Jeremiah speaks over Elam, then he wears an ox yolk and takes on Hananiah: Jeremiah 49:34–39, 27–28
Elam was a small nation in eastern Iran and far-south Iraq:
Jeremiah saw a future for Elam that was, in the shorter term, not so good. But in the long run, God has plans for good for the people:
Jeremiah 49:35-39‘I will destroy the archers of Elam—
the best of their forces.
I will bring enemies from all directions,
and I will scatter the people of Elam to the four winds.
They will be exiled to countries around the world.
I myself will go with Elam’s enemies to shatter it.
In my fierce anger, I will bring great disaster
upon the people of Elam,’ says the Lord.
‘Their enemies will chase them with the sword
until I have destroyed them completely.
I will set my throne in Elam,’ says the Lord,
‘and I will destroy its king and officials.
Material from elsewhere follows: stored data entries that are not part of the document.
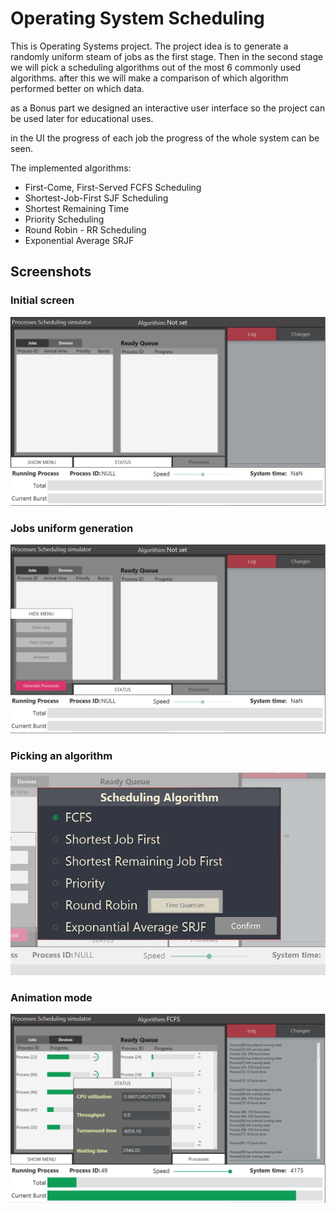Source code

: 

# Operating System Scheduling
This is Operating Systems project. 
The project idea is to generate a randomly uniform steam of jobs as the first stage.
Then in the second stage we will pick a scheduling algorithms out of the most 6 commonly used algorithms.
after this we will make a comparison of which algorithm performed better on which data.

as a Bonus part we designed an interactive user interface so the project can be used later for educational uses.

in the UI the progress of each job the progress of the whole system can be seen.

The implemented algorithms: 
 - First-Come, First-Served FCFS Scheduling
 - Shortest-Job-First SJF Scheduling
 - Shortest Remaining Time
 - Priority Scheduling
 - Round Robin - RR Scheduling
 - Exponential Average SRJF

## Screenshots
### Initial screen
![Alt text](/Screenshots/initialScreen.PNG?raw=true "Initial Screen")
### Jobs uniform generation
![Alt text](/Screenshots/generatingJobs.PNG?raw=true "Jobs uniform generation")
### Picking an algorithm
![Alt text](/Screenshots/pickingAnAlgo.PNG?raw=true "Picking an algorithm")
### Animation mode
![Alt text](/Screenshots/screenshotInAnimatingMode.PNG?raw=true "Animation mode")
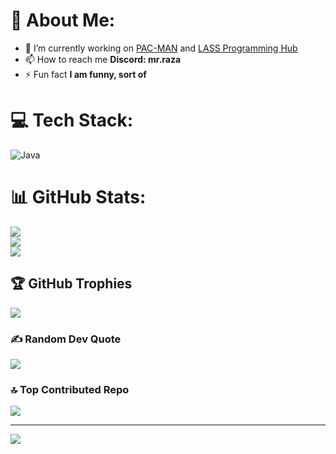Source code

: # 💫 About Me:
- 🔭 I’m currently working on [PAC-MAN](https://github.com/Shayan-Mazahir/PAC-MAN) and [LASS Programming Hub](https://github.com/Louise-Arbor-SS-Programming-Hub/Back-end)<br>
- 📫 How to reach me **Discord: mr.raza**<br>
- ⚡ Fun fact **I am funny, sort of**<br>


# 💻 Tech Stack:
![Java](https://img.shields.io/badge/java-%23ED8B00.svg?style=plastic&logo=openjdk&logoColor=white)
# 📊 GitHub Stats:
![](https://github-readme-stats.vercel.app/api?username=Shayan-Mazahir&theme=dark&hide_border=false&include_all_commits=true&count_private=false)<br/>
![](https://github-readme-streak-stats.herokuapp.com/?user=Shayan-Mazahir&theme=dark&hide_border=false)<br/>
![](https://github-readme-stats.vercel.app/api/top-langs/?username=Shayan-Mazahir&theme=dark&hide_border=false&include_all_commits=true&count_private=false&layout=compact)

## 🏆 GitHub Trophies
![](https://github-profile-trophy.vercel.app/?username=Shayan-Mazahir&theme=radical&no-frame=false&no-bg=true&margin-w=4)

### ✍️ Random Dev Quote
![](https://quotes-github-readme.vercel.app/api?type=horizontal&theme=radical)

### 🔝 Top Contributed Repo
![](https://github-contributor-stats.vercel.app/api?username=Shayan-Mazahir&limit=5&theme=dark&combine_all_yearly_contributions=true)

---
[![](https://visitcount.itsvg.in/api?id=Shayan-Mazahir&icon=10&color=0)](https://visitcount.itsvg.in)

<!-- Proudly created with GPRM ( https://gprm.itsvg.in ) -->
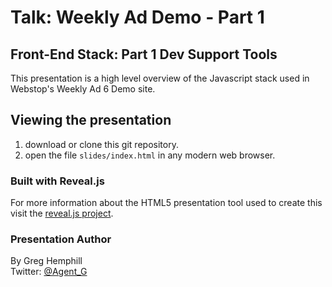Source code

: # Talk: Weekly Ad Demo - Part 1

## Front-End Stack: Part 1 Dev Support Tools

This presentation is a high level overview of the Javascript stack used in Webstop's 
Weekly Ad 6 Demo site. 

## Viewing the presentation

1. download or clone this git repository.
2. open the file `slides/index.html` in any modern web browser. 

### Built with Reveal.js
For more information about the HTML5 presentation tool used to create this visit the [reveal.js project](https://github.com/hakimel/reveal.js).

### Presentation Author

By Greg Hemphill  
Twitter: [ @Agent_G ](http://twitter.com/Agent_G)


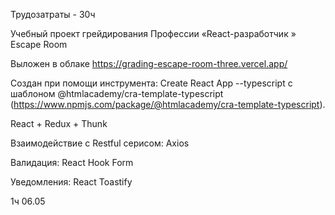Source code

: Трудозатраты - 30ч

Учебный проект грейдирования Профессии  «React-разработчик » Escape Room

Выложен в облаке https://grading-escape-room-three.vercel.app/

Создан при помощи инструмента: Create React App --typescript с шаблоном @htmlacademy/cra-template-typescript
(https://www.npmjs.com/package/@htmlacademy/cra-template-typescript).

React + Redux + Thunk

Взаимодействие с Restful серисом: Axios

Валидация: React Hook Form

Уведомления: React Toastify

1ч
06.05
‘But I will restore the fortunes of Elam
in days to come.
I, the Lord, have spoken!’
Ezekial, who was a contemporary of Jeremiah, saw only a grim future for Elam (along with Egypt, Assyria, Meshech and Tubal, Edom, all the princes of the north and the Sidonians):
32:24 Elam lies there surrounded by the graves of all its hordes, those who were slaughtered by the sword. They struck terror in the hearts of people everywhere, but now they have descended as outcasts to the world below. Now they lie in the pit and share the shame of those who have gone before them.
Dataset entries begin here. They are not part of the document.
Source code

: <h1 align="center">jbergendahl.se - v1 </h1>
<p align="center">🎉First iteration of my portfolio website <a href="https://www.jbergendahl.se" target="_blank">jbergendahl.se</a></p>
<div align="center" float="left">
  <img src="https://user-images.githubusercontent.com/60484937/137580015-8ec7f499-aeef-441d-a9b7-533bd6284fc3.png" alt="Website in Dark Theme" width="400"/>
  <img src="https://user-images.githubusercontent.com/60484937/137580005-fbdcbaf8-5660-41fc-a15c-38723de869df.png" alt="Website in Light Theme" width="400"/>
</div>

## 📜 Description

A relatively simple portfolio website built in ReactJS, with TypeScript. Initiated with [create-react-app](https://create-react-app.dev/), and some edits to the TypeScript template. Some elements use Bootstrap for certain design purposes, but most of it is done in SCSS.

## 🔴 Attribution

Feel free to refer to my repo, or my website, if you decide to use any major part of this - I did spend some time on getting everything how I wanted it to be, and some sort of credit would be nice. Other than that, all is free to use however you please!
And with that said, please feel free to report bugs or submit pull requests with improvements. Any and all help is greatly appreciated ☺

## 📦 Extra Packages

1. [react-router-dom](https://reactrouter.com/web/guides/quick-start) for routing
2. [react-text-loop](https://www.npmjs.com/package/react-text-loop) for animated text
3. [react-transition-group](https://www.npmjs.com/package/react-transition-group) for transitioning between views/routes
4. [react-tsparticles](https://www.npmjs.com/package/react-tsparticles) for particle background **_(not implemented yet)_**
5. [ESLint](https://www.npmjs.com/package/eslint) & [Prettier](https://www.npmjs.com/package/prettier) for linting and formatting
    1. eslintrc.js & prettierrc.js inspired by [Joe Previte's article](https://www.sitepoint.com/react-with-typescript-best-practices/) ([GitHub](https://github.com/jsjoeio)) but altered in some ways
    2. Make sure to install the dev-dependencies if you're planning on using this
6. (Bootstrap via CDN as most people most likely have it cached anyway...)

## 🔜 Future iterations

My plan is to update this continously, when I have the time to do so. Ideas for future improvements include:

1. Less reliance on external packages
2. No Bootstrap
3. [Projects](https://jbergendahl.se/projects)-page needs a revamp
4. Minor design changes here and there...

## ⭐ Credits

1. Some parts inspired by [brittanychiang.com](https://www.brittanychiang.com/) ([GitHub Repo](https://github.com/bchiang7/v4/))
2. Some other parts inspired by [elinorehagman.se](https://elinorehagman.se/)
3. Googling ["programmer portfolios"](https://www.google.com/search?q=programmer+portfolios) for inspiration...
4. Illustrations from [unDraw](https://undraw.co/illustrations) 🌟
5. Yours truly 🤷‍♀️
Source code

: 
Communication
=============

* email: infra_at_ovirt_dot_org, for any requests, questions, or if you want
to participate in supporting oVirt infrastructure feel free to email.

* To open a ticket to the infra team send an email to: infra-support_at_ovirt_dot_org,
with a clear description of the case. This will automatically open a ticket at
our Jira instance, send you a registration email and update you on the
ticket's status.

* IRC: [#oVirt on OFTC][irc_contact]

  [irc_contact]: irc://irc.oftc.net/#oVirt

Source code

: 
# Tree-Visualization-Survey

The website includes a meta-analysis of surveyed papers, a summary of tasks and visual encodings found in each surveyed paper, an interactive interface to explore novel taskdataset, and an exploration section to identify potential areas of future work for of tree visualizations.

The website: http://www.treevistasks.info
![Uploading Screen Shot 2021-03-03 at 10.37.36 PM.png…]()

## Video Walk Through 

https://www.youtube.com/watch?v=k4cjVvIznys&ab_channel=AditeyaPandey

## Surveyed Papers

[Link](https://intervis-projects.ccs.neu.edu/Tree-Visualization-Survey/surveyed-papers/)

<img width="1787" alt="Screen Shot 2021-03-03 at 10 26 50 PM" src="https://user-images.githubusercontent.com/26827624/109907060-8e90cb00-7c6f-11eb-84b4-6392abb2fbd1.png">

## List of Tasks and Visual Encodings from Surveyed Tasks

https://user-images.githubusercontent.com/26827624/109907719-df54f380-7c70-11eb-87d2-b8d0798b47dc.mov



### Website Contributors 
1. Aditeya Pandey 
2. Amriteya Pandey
So how much of this has happened?
There is no longer a nation of Elam.
There still was an Elam in Ezra’s time, when men from Elam (and others) lobbied Xerxes to stop Jerusalem being rebuilt:
Ezra 4:9-10 They greeted the king for all their colleagues—the judges and local leaders, the people of Tarpel, the Persians, the Babylonians, and the people of Erech and Susa (that is, Elam). They also sent greetings from the rest of the people whom the great and noble Ashurbanipal] had deported and relocated in Samaria and throughout the neighboring lands of the province west of the Euphrates River.
Even this suggests that some of these people, possibly including Elam, had been scattered across Samaria and nearby lands. The destruction seen by Jeremiah and Ezekiel eventually came, probably at the hands of the Assyrians, the Babylonians, the Medes and the Persians, and probably others.
Written Elamite probably disappeared with the nation itself in around 500–300BC (only rulers, priests and scribes left written records at the time). Even so, the Elamite language was still spoken on the day of Pentecost:
Acts 2:9Here we are—Parthians, Medes, Elamites, people from Mesopotamia, Judea, Cappadocia, Pontus, the province of Asia,
But there’s no record of Elamite now: Elamite is considered to be extinct, with no obvious links to any modern language.
This all leaves one, unfulfilled verse from Jeremiah’s prophecy:
Jeremiah 49:39 But I will restore the fortunes of Elam
in days to come. I, the Lord, have spoken!
Some people think Iran is modern-day Elam, but that’s only supposition. We don’t know either way. We won’t know until either Elam is restored as prophesied, or Iran/Persia fulfils the entire prophecy written for Elam.